Hierarchical imaging and computational analysis of three-dimensional vascular network architecture in the entire postnatal and adult mouse brain

ABSTRACTThe formation of new blood vessels and the establishment of vascular networks are crucial during brain development, in the adult healthy brain, as well as in various diseases of the central nervous system (CNS). Here, we describe a method that enables hierarchical imaging and computational analysis of vascular networks in postnatal- and adult mouse brains. Resin-based vascular corrosion casting, scanning electron microscopy, synchrotron radiation and desktop µCT imaging, and computational network analysis are used. Combining these methods enables detailed visualization and quantification of the three-dimensional (3D) brain vasculature.

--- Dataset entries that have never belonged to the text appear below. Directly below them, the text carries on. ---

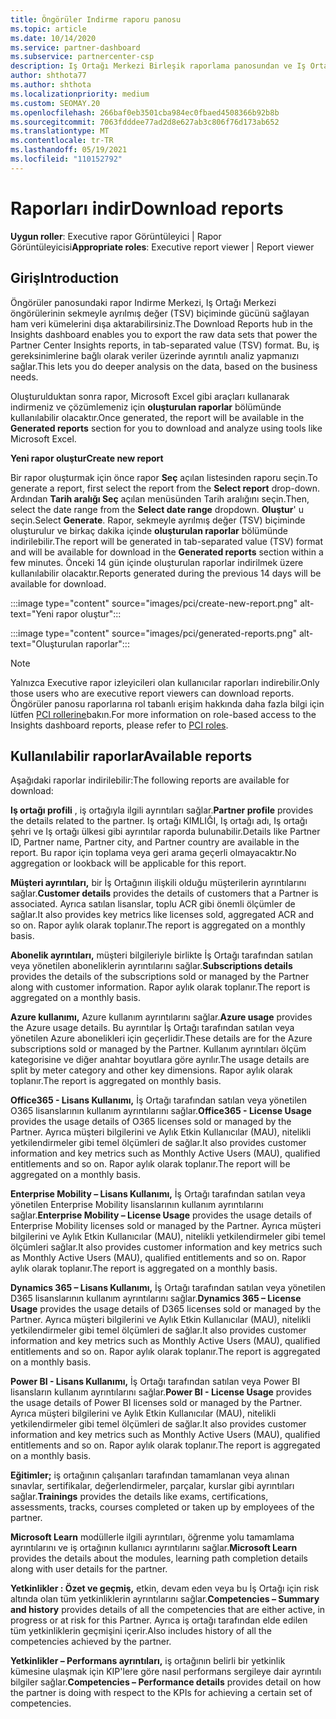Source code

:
 ```yaml
---
title: Öngörüler Indirme raporu panosu
ms.topic: article
ms.date: 10/14/2020
ms.service: partner-dashboard
ms.subservice: partnercenter-csp
description: Iş Ortağı Merkezi Birleşik raporlama panosundan ve Iş Ortağı Merkezi öngörülerinin verilerini indirme ve dışa aktarma hakkında bilgi edinin.
author: shthota77
ms.author: shthota
ms.localizationpriority: medium
ms.custom: SEOMAY.20
ms.openlocfilehash: 266baf0eb3501cba984ec0fbaed4508366b92b8b
ms.sourcegitcommit: 7063fdddee77ad2d8e627ab3c806f76d173ab652
ms.translationtype: MT
ms.contentlocale: tr-TR
ms.lasthandoff: 05/19/2021
ms.locfileid: "110152792"
---
```

# <a name="download-reports"></a><span data-ttu-id="befa3-103">Raporları indir</span><span class="sxs-lookup"><span data-stu-id="befa3-103">Download reports</span></span>

<span data-ttu-id="befa3-104">**Uygun roller**: Executive rapor Görüntüleyici | Rapor Görüntüleyicisi</span><span class="sxs-lookup"><span data-stu-id="befa3-104">**Appropriate roles**: Executive report viewer | Report viewer</span></span>

## <a name="introduction"></a><span data-ttu-id="befa3-105">Giriş</span><span class="sxs-lookup"><span data-stu-id="befa3-105">Introduction</span></span>

<span data-ttu-id="befa3-106">Öngörüler panosundaki rapor Indirme Merkezi, Iş Ortağı Merkezi öngörülerinin sekmeyle ayrılmış değer (TSV) biçiminde gücünü sağlayan ham veri kümelerini dışa aktarabilirsiniz.</span><span class="sxs-lookup"><span data-stu-id="befa3-106">The Download Reports hub in the Insights dashboard enables you to export the raw data sets that power the Partner Center Insights reports, in tab-separated value (TSV) format.</span></span> <span data-ttu-id="befa3-107">Bu, iş gereksinimlerine bağlı olarak veriler üzerinde ayrıntılı analiz yapmanızı sağlar.</span><span class="sxs-lookup"><span data-stu-id="befa3-107">This lets you do deeper analysis on the data, based on the business needs.</span></span>

<span data-ttu-id="befa3-108">Oluşturulduktan sonra rapor, Microsoft Excel gibi araçları kullanarak indirmeniz ve çözümlemeniz için **oluşturulan raporlar** bölümünde kullanılabilir olacaktır.</span><span class="sxs-lookup"><span data-stu-id="befa3-108">Once generated, the report  will be available in the **Generated reports** section for you to download and analyze using tools like Microsoft Excel.</span></span>

<span data-ttu-id="befa3-109">**Yeni rapor oluştur**</span><span class="sxs-lookup"><span data-stu-id="befa3-109">**Create new report**</span></span>

<span data-ttu-id="befa3-110">Bir rapor oluşturmak için önce rapor **Seç** açılan listesinden raporu seçin.</span><span class="sxs-lookup"><span data-stu-id="befa3-110">To generate a report, first select the report from the **Select report** drop-down.</span></span> <span data-ttu-id="befa3-111">Ardından **Tarih aralığı Seç** açılan menüsünden Tarih aralığını seçin.</span><span class="sxs-lookup"><span data-stu-id="befa3-111">Then, select the date range from the **Select date range** dropdown.</span></span> <span data-ttu-id="befa3-112">**Oluştur**' u seçin.</span><span class="sxs-lookup"><span data-stu-id="befa3-112">Select **Generate**.</span></span> <span data-ttu-id="befa3-113">Rapor, sekmeyle ayrılmış değer (TSV) biçiminde oluşturulur ve birkaç dakika içinde **oluşturulan raporlar** bölümünde indirilebilir.</span><span class="sxs-lookup"><span data-stu-id="befa3-113">The report will be generated in tab-separated value (TSV) format and will be available for download in the **Generated reports** section within a few minutes.</span></span> <span data-ttu-id="befa3-114">Önceki 14 gün içinde oluşturulan raporlar indirilmek üzere kullanılabilir olacaktır.</span><span class="sxs-lookup"><span data-stu-id="befa3-114">Reports generated during the previous 14 days will be available for download.</span></span>

:::image type="content" source="images/pci/create-new-report.png" alt-text="Yeni rapor oluştur":::

:::image type="content" source="images/pci/generated-reports.png" alt-text="Oluşturulan raporlar":::

>[!NOTE] 
><span data-ttu-id="befa3-117">Yalnızca Executive rapor izleyicileri olan kullanıcılar raporları indirebilir.</span><span class="sxs-lookup"><span data-stu-id="befa3-117">Only those users who are executive report viewers can download reports.</span></span> <span data-ttu-id="befa3-118">Öngörüler panosu raporlarına rol tabanlı erişim hakkında daha fazla bilgi için lütfen [PCI rollerine](pci-roles.md)bakın.</span><span class="sxs-lookup"><span data-stu-id="befa3-118">For more information on role-based access to the Insights dashboard reports, please refer to [PCI roles](pci-roles.md).</span></span> 

## <a name="available-reports"></a><span data-ttu-id="befa3-119">Kullanılabilir raporlar</span><span class="sxs-lookup"><span data-stu-id="befa3-119">Available reports</span></span>

<span data-ttu-id="befa3-120">Aşağıdaki raporlar indirilebilir:</span><span class="sxs-lookup"><span data-stu-id="befa3-120">The following reports are available for download:</span></span>

<span data-ttu-id="befa3-121">**Iş ortağı profili** , iş ortağıyla ilgili ayrıntıları sağlar.</span><span class="sxs-lookup"><span data-stu-id="befa3-121">**Partner profile** provides the details related to the partner.</span></span> <span data-ttu-id="befa3-122">Iş ortağı KIMLIĞI, Iş ortağı adı, Iş ortağı şehri ve Iş ortağı ülkesi gibi ayrıntılar raporda bulunabilir.</span><span class="sxs-lookup"><span data-stu-id="befa3-122">Details like Partner ID, Partner name, Partner city, and Partner country are available in the report.</span></span> <span data-ttu-id="befa3-123">Bu rapor için toplama veya geri arama geçerli olmayacaktır.</span><span class="sxs-lookup"><span data-stu-id="befa3-123">No aggregation or lookback will be applicable for this report.</span></span>

<span data-ttu-id="befa3-124">**Müşteri ayrıntıları,** bir İş Ortağının ilişkili olduğu müşterilerin ayrıntılarını sağlar.</span><span class="sxs-lookup"><span data-stu-id="befa3-124">**Customer details** provides the details of customers that a Partner is associated.</span></span> <span data-ttu-id="befa3-125">Ayrıca satılan lisanslar, toplu ACR gibi önemli ölçümler de sağlar.</span><span class="sxs-lookup"><span data-stu-id="befa3-125">It also provides key metrics like licenses sold, aggregated ACR and so on.</span></span> <span data-ttu-id="befa3-126">Rapor aylık olarak toplanır.</span><span class="sxs-lookup"><span data-stu-id="befa3-126">The report is aggregated on a monthly basis.</span></span>

<span data-ttu-id="befa3-127">**Abonelik ayrıntıları,** müşteri bilgileriyle birlikte İş Ortağı tarafından satılan veya yönetilen aboneliklerin ayrıntılarını sağlar.</span><span class="sxs-lookup"><span data-stu-id="befa3-127">**Subscriptions details** provides the details of the subscriptions sold or managed by the Partner along with customer information.</span></span> <span data-ttu-id="befa3-128">Rapor aylık olarak toplanır.</span><span class="sxs-lookup"><span data-stu-id="befa3-128">The report is aggregated on a monthly basis.</span></span>

<span data-ttu-id="befa3-129">**Azure kullanımı,** Azure kullanım ayrıntılarını sağlar.</span><span class="sxs-lookup"><span data-stu-id="befa3-129">**Azure usage** provides the Azure usage details.</span></span> <span data-ttu-id="befa3-130">Bu ayrıntılar İş Ortağı tarafından satılan veya yönetilen Azure abonelikleri için geçerlidir.</span><span class="sxs-lookup"><span data-stu-id="befa3-130">These details are for the Azure subscriptions sold or managed by the Partner.</span></span> <span data-ttu-id="befa3-131">Kullanım ayrıntıları ölçüm kategorisine ve diğer anahtar boyutlara göre ayrılır.</span><span class="sxs-lookup"><span data-stu-id="befa3-131">The usage details are split by meter category and other key dimensions.</span></span> <span data-ttu-id="befa3-132">Rapor aylık olarak toplanır.</span><span class="sxs-lookup"><span data-stu-id="befa3-132">The report is aggregated on monthly basis.</span></span>

<span data-ttu-id="befa3-133">**Office365 - Lisans Kullanımı,** İş Ortağı tarafından satılan veya yönetilen O365 lisanslarının kullanım ayrıntılarını sağlar.</span><span class="sxs-lookup"><span data-stu-id="befa3-133">**Office365 - License Usage** provides the usage details of O365 licenses sold or managed by the Partner.</span></span> <span data-ttu-id="befa3-134">Ayrıca müşteri bilgilerini ve Aylık Etkin Kullanıcılar (MAU), nitelikli yetkilendirmeler gibi temel ölçümleri de sağlar.</span><span class="sxs-lookup"><span data-stu-id="befa3-134">It also provides customer information and key metrics such as Monthly Active Users (MAU), qualified entitlements and so on.</span></span> <span data-ttu-id="befa3-135">Rapor aylık olarak toplanır.</span><span class="sxs-lookup"><span data-stu-id="befa3-135">The report will be aggregated on a monthly basis.</span></span>

<span data-ttu-id="befa3-136">**Enterprise Mobility – Lisans Kullanımı,**  İş Ortağı tarafından satılan veya yönetilen Enterprise Mobility lisanslarının kullanım ayrıntılarını sağlar.</span><span class="sxs-lookup"><span data-stu-id="befa3-136">**Enterprise Mobility – License Usage**  provides the usage details of Enterprise Mobility licenses sold or managed by the Partner.</span></span> <span data-ttu-id="befa3-137">Ayrıca müşteri bilgilerini ve Aylık Etkin Kullanıcılar (MAU), nitelikli yetkilendirmeler gibi temel ölçümleri sağlar.</span><span class="sxs-lookup"><span data-stu-id="befa3-137">It also provides customer information and key metrics such as Monthly Active Users (MAU), qualified entitlements and so on.</span></span> <span data-ttu-id="befa3-138">Rapor aylık olarak toplanır.</span><span class="sxs-lookup"><span data-stu-id="befa3-138">The report is aggregated on a monthly basis.</span></span>

<span data-ttu-id="befa3-139">**Dynamics 365 – Lisans Kullanımı,** İş Ortağı tarafından satılan veya yönetilen D365 lisanslarının kullanım ayrıntılarını sağlar.</span><span class="sxs-lookup"><span data-stu-id="befa3-139">**Dynamics 365 – License Usage** provides the usage details of D365 licenses sold or managed by the Partner.</span></span> <span data-ttu-id="befa3-140">Ayrıca müşteri bilgilerini ve Aylık Etkin Kullanıcılar (MAU), nitelikli yetkilendirmeler gibi temel ölçümleri de sağlar.</span><span class="sxs-lookup"><span data-stu-id="befa3-140">It also provides customer information and key metrics such as Monthly Active Users (MAU), qualified entitlements and so on.</span></span> <span data-ttu-id="befa3-141">Rapor aylık olarak toplanır.</span><span class="sxs-lookup"><span data-stu-id="befa3-141">The report is aggregated on a monthly basis.</span></span>

<span data-ttu-id="befa3-142">**Power BI - Lisans Kullanımı,** İş Ortağı tarafından satılan veya Power BI lisansların kullanım ayrıntılarını sağlar.</span><span class="sxs-lookup"><span data-stu-id="befa3-142">**Power BI - License Usage** provides the usage details of Power BI licenses sold or managed by the Partner.</span></span> <span data-ttu-id="befa3-143">Ayrıca müşteri bilgilerini ve Aylık Etkin Kullanıcılar (MAU), nitelikli yetkilendirmeler gibi temel ölçümleri de sağlar.</span><span class="sxs-lookup"><span data-stu-id="befa3-143">It also provides customer information and key metrics such as Monthly Active Users (MAU), qualified entitlements and so on.</span></span> <span data-ttu-id="befa3-144">Rapor aylık olarak toplanır.</span><span class="sxs-lookup"><span data-stu-id="befa3-144">The report is aggregated on a monthly basis.</span></span>

<span data-ttu-id="befa3-145">**Eğitimler;** iş ortağının çalışanları tarafından tamamlanan veya alınan sınavlar, sertifikalar, değerlendirmeler, parçalar, kurslar gibi ayrıntıları sağlar.</span><span class="sxs-lookup"><span data-stu-id="befa3-145">**Trainings** provides the details like exams, certifications, assessments, tracks, courses completed or taken up by employees of the partner.</span></span>

<span data-ttu-id="befa3-146">**Microsoft Learn** modüllerle ilgili ayrıntıları, öğrenme yolu tamamlama ayrıntılarını ve iş ortağının kullanıcı ayrıntılarını sağlar.</span><span class="sxs-lookup"><span data-stu-id="befa3-146">**Microsoft Learn** provides the details about the modules, learning path completion details along with user details for the partner.</span></span>

<span data-ttu-id="befa3-147">**Yetkinlikler : Özet ve geçmiş,** etkin, devam eden veya bu İş Ortağı için risk altında olan tüm yetkinliklerin ayrıntılarını sağlar.</span><span class="sxs-lookup"><span data-stu-id="befa3-147">**Competencies – Summary and history** provides details of all the competencies that are either active, in progress or at risk for this Partner.</span></span> <span data-ttu-id="befa3-148">Ayrıca iş ortağı tarafından elde edilen tüm yetkinliklerin geçmişini içerir.</span><span class="sxs-lookup"><span data-stu-id="befa3-148">Also includes history of all the competencies achieved by the partner.</span></span>

<span data-ttu-id="befa3-149">**Yetkinlikler – Performans ayrıntıları,** iş ortağının belirli bir yetkinlik kümesine ulaşmak için KIP'lere göre nasıl performans sergileye dair ayrıntılı bilgiler sağlar.</span><span class="sxs-lookup"><span data-stu-id="befa3-149">**Competencies – Performance details** provides detail on how the partner is doing with respect to the KPIs for achieving a certain set of competencies.</span></span>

Network features such as vascular volume fraction, branch point density, vessel diameter, - length, -tortuosity, and -directionality as well as extravascular distance can be obtained at any developmental stage from the early postnatal to the adult brain. Our method allows characterizing brain vascular networks separately for capillaries and non-capillaries.The entire protocol, from mouse perfusion to vessel network analysis, takes approximately 10 days.Online summaryThis protocol uses vascular corrosion casting, hierarchical synchrotron radiation µCT imaging, and computational image analysis to assess the three-dimensional vascular network architecture.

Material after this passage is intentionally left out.